París, Francia. El “impactante” aumento del número de ejecuciones en Irán, que aplicó la pena de muerte a más de 2.150 personas, hizo que las ejecuciones en 2025 en todo el mundo batieran un récord desde 1981, según el informe anual de Amnistía Internacional publicado este domingo.
La organización de defensa de los derechos humanos con sede en el Reino Unido contabilizó al menos 2.707 ejecuciones en el mundo en 2025. De esos casos, 2.159 casos fueron reportados en Irán, más del doble que en 2024, según Amnistía Internacional (AI).
Sin embargo, estos datos “no incluyen las miles de ejecuciones” que AI cree que se llevaron a cabo en China, el país que más aplica la pena de muerte, debido al “secreto de Estado” que ampara estas cifras.
Según la organización, el número de ejecuciones en 2025 fue más de dos tercios superior al registrado en 2024.
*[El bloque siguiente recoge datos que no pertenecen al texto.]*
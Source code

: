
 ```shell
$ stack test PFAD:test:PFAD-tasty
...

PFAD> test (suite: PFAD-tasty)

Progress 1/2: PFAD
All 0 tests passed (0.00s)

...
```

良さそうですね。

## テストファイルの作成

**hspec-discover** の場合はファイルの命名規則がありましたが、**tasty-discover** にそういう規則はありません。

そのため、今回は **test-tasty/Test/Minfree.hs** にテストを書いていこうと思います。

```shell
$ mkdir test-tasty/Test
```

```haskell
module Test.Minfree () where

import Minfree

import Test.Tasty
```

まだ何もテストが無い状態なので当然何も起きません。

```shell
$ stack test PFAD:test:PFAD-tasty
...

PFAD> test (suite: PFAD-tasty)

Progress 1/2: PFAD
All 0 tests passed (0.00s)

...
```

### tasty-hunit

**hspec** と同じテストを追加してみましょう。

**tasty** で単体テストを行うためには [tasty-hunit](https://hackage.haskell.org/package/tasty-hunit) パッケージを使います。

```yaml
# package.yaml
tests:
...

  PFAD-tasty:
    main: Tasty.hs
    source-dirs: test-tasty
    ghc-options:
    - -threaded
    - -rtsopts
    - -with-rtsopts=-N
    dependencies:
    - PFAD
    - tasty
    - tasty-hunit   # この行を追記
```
“Esta tendencia fue mayor en países en los que las autoridades han reforzado su control del poder restringiendo el espacio cívico, silenciando a los disidentes y haciendo caso omiso de las garantías de derechos humanos establecidas por el derecho y los estándares internacionales”, indicó AI.

El “impactante aumento de las ejecuciones registradas en Irán” se produjo cuando las autoridades “intensificaron el uso de la pena de muerte como herramienta de represión y control político”, sobre todo tras la guerra de junio de 2025 con Israel.
Tanto AI como otros grupos de derechos humanos han señalado que Irán está intensificando de nuevo el uso de la pena de muerte en 2026, a raíz de las protestas de enero y la guerra contra Israel y Estados Unidos, por acusaciones relacionadas con las protestas y la pertenencia a grupos ilegales.
El total de 2.159 ejecuciones conocidas llevadas a cabo en la república islámica en 2025 constituye “la cifra más alta registrada desde 1981”, según Amnistía Internacional.
En otras partes del mundo, Arabia Saudita ejecutó a 356 personas; Yemen al menos 51; Estados Unidos 47; Egipto 23; y Somalia, Singapur y Kuwait, 17 cada uno. En total, 17 países llevaron a cabo ejecuciones.
El “secreto de Estado” que aplica China al recurso que hace de la pena de muerte “es indicativo de un uso intencionado de la pena de muerte para enviar un mensaje de que el Estado no tolerará ninguna amenaza a su seguridad pública o a su estabilidad”, señaló la organización.
“Amnistía Internacional continúa considerando a China como el líder mundial en ejecuciones”, agregó.